Through negotiations would seek language that addresses the following: submission of each building trades’ membership demographics, pre-apprentice programs for the city’s high school students, development of an apprentice-ready program recruited by census tracts with the high levels of poverty and unemployment and community referral.

It would call for sustainable employment opportunities for workers from zip codes where “Rebuild” – the improvement and construction – projects occur, minimum hours worked by minority and female apprentices for each trade, minimum hours worked by minority and female journeymen for each trade on an individual project, recruitment of veterans through programs such as “Helmets to Hard Hats,” and returning citizens through recognized re-entry programs, Hitt said.

Council President Darrell Clarke and others on council have expressed concern with the current PLA, complaining that unions are not representative of people of color and women.

But Hitt said with changes made to the PLA, it should also contain sanctions and remedies for both union and contractor’s failures to meet the outlined goals.

“Since the PLA would only apply to large projects, we are also working to address the following issues which have traditionally held the city back from reaching it’s diversity goals,” Hitt said.

Harry C. Alfred, president and CEO of the National Black Chamber of Commerce based in Washington, D.C., was particularly critical of Project Labor Agreements.

He said the PLA is discriminatory and leaves young Black men and women out of the loop who are in need of good, steady work.

“It’s about votes and corruption and getting money from the unions,” he said. “They sell out their constituents for the union money and union votes and then they talk about how unemployment is so bad.”

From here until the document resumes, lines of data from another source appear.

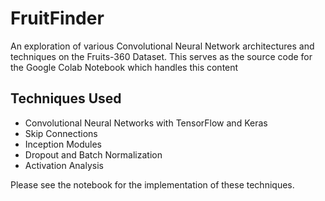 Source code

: # FruitFinder
An exploration of various Convolutional Neural Network architectures and techniques on the Fruits-360 Dataset. 
This serves as the source code for the Google Colab Notebook which handles this content
## Techniques Used
* Convolutional Neural Networks with TensorFlow and Keras
* Skip Connections
* Inception Modules
* Dropout and Batch Normalization
* Activation Analysis

Please see the notebook for the implementation of these techniques.
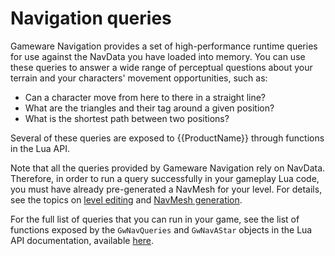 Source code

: # Navigation queries

Gameware Navigation provides a set of high-performance runtime queries for use against the NavData you have loaded into memory. You can use these queries to answer a wide range of perceptual questions about your terrain and your characters' movement opportunities, such as:

* Can a character move from here to there in a straight line?
* What are the triangles and their tag around a given position?
* What is the shortest path between two positions?

Several of these queries are exposed to {{ProductName}} through functions in the Lua API.

Note that all the queries provided by Gameware Navigation rely on NavData. Therefore, in order to run a query successfully in your gameplay Lua code, you must have already pre-generated a NavMesh for your level. For details, see the topics on [level editing](level_editing_navigation.html) and [NavMesh generation](navmeshgeneration.html).

For the full list of queries that you can run in your game, see the list of functions exposed by the `GwNavQueries` and `GwNavAStar` objects in the Lua API documentation, available [here](http://www.autodesk.com/stingray-help/?guid=__lua_ref_index_html).
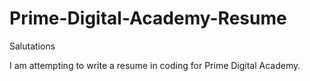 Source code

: # Prime-Digital-Academy-Resume

Salutations

I am attempting to write a resume in coding for Prime Digital Academy.
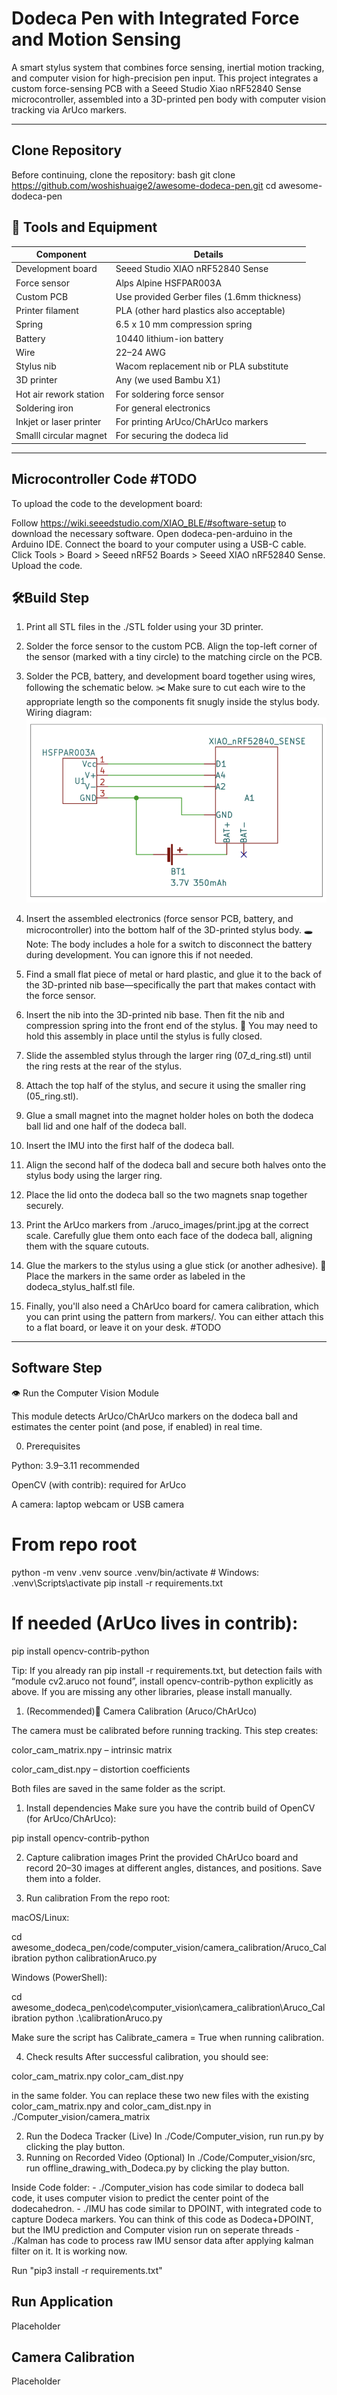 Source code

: # Dodeca Pen with Integrated Force and Motion Sensing

A smart stylus system that combines force sensing, inertial motion tracking, and computer vision for high-precision pen input. This project integrates a custom force-sensing PCB with a Seeed Studio Xiao nRF52840 Sense microcontroller, assembled into a 3D-printed pen body with computer vision tracking via ArUco markers.

---
## Clone Repository
Before continuing, clone the repository:
bash git clone https://github.com/woshishuaige2/awesome-dodeca-pen.git 
cd awesome-dodeca-pen

## 🔧 Tools and Equipment

| Component               | Details                                     |
| ----------------------- | ------------------------------------------- |
| Development board       | Seeed Studio XIAO nRF52840 Sense            |
| Force sensor            | Alps Alpine HSFPAR003A                      |
| Custom PCB              | Use provided Gerber files (1.6mm thickness) |
| Printer filament        | PLA (other hard plastics also acceptable)   |
| Spring                  | 6.5 x 10 mm compression spring              |
| Battery                 | 10440 lithium-ion battery                   |
| Wire                    | 22–24 AWG                                   |
| Stylus nib              | Wacom replacement nib or PLA substitute     |
| 3D printer              | Any (we used Bambu X1)                      |
| Hot air rework station  | For soldering force sensor                  |
| Soldering iron          | For general electronics                     |
| Inkjet or laser printer | For printing ArUco/ChArUco markers          |
| Smalll circular  magnet | For securing the dodeca lid                 | #TODO

---

## Microcontroller Code  #TODO
To upload the code to the development board:

Follow https://wiki.seeedstudio.com/XIAO_BLE/#software-setup to download the necessary software.
Open dodeca-pen-arduino in the Arduino IDE. 
Connect the board to your computer using a USB-C cable.
Click Tools > Board > Seeed nRF52 Boards > Seeed XIAO nRF52840 Sense.
Upload the code.

## 🛠️Build Step
1. Print all STL files in the ./STL folder using your 3D printer.

2. Solder the force sensor to the custom PCB. Align the top-left corner of the sensor (marked with a tiny circle) to the matching circle on the PCB.

3. Solder the PCB, battery, and development board together using wires, following the schematic below.
✂️ Make sure to cut each wire to the appropriate length so the components fit snugly inside the stylus body.
Wiring diagram: ![Wiring diagram](images/wiring_diagram.png)

4. Insert the assembled electronics (force sensor PCB, battery, and microcontroller) into the bottom half of the 3D-printed stylus body.
🕳️ Note: The body includes a hole for a switch to disconnect the battery during development. You can ignore this if not needed.

5. Find a small flat piece of metal or hard plastic, and glue it to the back of the 3D-printed nib base—specifically the part that makes contact with the force sensor.

6. Insert the nib into the 3D-printed nib base. Then fit the nib and compression spring into the front end of the stylus.
🧷 You may need to hold this assembly in place until the stylus is fully closed.

7. Slide the assembled stylus through the larger ring (07_d_ring.stl) until the ring rests at the rear of the stylus.

8. Attach the top half of the stylus, and secure it using the smaller ring (05_ring.stl).

9. Glue a small magnet into the magnet holder holes on both the dodeca ball lid and one half of the dodeca ball.

10. Insert the IMU into the first half of the dodeca ball.

11. Align the second half of the dodeca ball and secure both halves onto the stylus body using the larger ring.

12. Place the lid onto the dodeca ball so the two magnets snap together securely.

13. Print the ArUco markers from ./aruco_images/print.jpg at the correct scale. Carefully glue them onto each face of the dodeca ball, aligning them with the square cutouts.

14. Glue the markers to the stylus using a glue stick (or another adhesive).
🧭 Place the markers in the same order as labeled in the dodeca_stylus_half.stl file.

15. Finally, you'll also need a ChArUco board for camera calibration, which you can print using the pattern from markers/. You can either attach this to a flat board, or leave it on your desk. #TODO
---

## Software Step
👁️ Run the Computer Vision Module

This module detects ArUco/ChArUco markers on the dodeca ball and estimates the center point (and pose, if enabled) in real time.

0) Prerequisites

Python: 3.9–3.11 recommended

OpenCV (with contrib): required for ArUco

A camera: laptop webcam or USB camera

# From repo root
python -m venv .venv
source .venv/bin/activate   # Windows: .venv\Scripts\activate
pip install -r requirements.txt
# If needed (ArUco lives in contrib):
pip install opencv-contrib-python

Tip: If you already ran pip install -r requirements.txt, but detection fails with “module cv2.aruco not found”, install opencv-contrib-python explicitly as above. If you are missing any other libraries, please install manually.

1) (Recommended)🎯 Camera Calibration (Aruco/ChArUco)

  The camera must be calibrated before running tracking. This step creates:

  color_cam_matrix.npy – intrinsic matrix

  color_cam_dist.npy – distortion coefficients

  Both files are saved in the same folder as the script.


  1. Install dependencies
  Make sure you have the contrib build of OpenCV (for ArUco/ChArUco):

  pip install opencv-contrib-python


  2. Capture calibration images
  Print the provided ChArUco board and record 20–30 images at different angles, distances, and positions. Save them into a folder.

  3. Run calibration
  From the repo root:

  macOS/Linux:

  cd awesome_dodeca_pen/code/computer_vision/camera_calibration/Aruco_Calibration
  python calibrationAruco.py


  Windows (PowerShell):

  cd awesome_dodeca_pen\code\computer_vision\camera_calibration\Aruco_Calibration
  python .\calibrationAruco.py


  Make sure the script has Calibrate_camera = True when running calibration.

  4. Check results
  After successful calibration, you should see:

  color_cam_matrix.npy
  color_cam_dist.npy

  in the same folder. You can replace these two new files with the existing color_cam_matrix.npy and color_cam_dist.npy in ./Computer_vision/camera_matrix

2) Run the Dodeca Tracker (Live)
In ./Code/Computer_vision, run run.py by clicking the play button.
3) Running on Recorded Video (Optional)
In ./Code/Computer_vision/src, run offline_drawing_with_Dodeca.py by clicking the play button.


Inside Code folder:
    - ./Computer_vision has code similar to dodeca ball code, it uses computer vision to predict the center point of the dodecahedron.
    - ./IMU has code similar to DPOINT, with integrated code to capture Dodeca markers. You can think of this code as Dodeca+DPOINT, but the IMU prediction and Computer vision run on seperate threads
    - ./Kalman has code to process raw IMU sensor data after applying kalman filter on it. It is working now.

Run "pip3 install -r requirements.txt" 

## Run Application
Placeholder

## Camera Calibration
Placeholder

Hitt stated four specific goals include increased capacity of minority and women business enterprise firms to address insurance, bonding, cash flow, and mentoring and technical assistance; professional service, which would rebuild and develop a pre-qualified pool of pre-construction professionals with separate pools of architects, landscape architects and engineers; construction, with the PLA being negotiated may exempt smaller projects, allowing smaller jobs to move forward separate and apart from the PLA process and allowing smaller contractors to take part in Rebuild, and monitoring and enforcement; meaning to temporarily monitor Rebuild’s minority and female participate, the city would contract with an outside firm.

“Additionally, Rebuild will hire an individual solely dedicated to diversity and inclusion and a committee will be formed to monitor progress,” Hitt wrote. “The committee will include Council, various stakeholders and city representatives.”

Ryan Boyer, the business leader of the Laborers’ District Council of the Metropolitan Area of Philadelphia and Vicinity, believes the mayor truly wants to tweak the current PLA for it to become more inclusive.

“It’s not just the union problem, it’s the contracting problem,” Boyer said. “We have to have someone monitor that. If you put some money in the budget so they can increase their staff so that you can not only monitor, but put some enforcement mechanisms in place.”

For Reynolds Brown, who introduced a container tax, an alternative to Kenney’s initiative that would include a 15 cent flat rate to any reusable, sealed container, excluding milk and milk related projects, said minority and women owned businesses must be factored into the language of the new PLA and without doing so leaves no room for compromise.

When asked how do you get representation from the workforce if there is under-representation within unions, Reynolds Brown responded, “Key stakeholders must be at the table to craft an intentional sustained strategy with short-term and long-term goals. This initiative can be a game changer if done right.”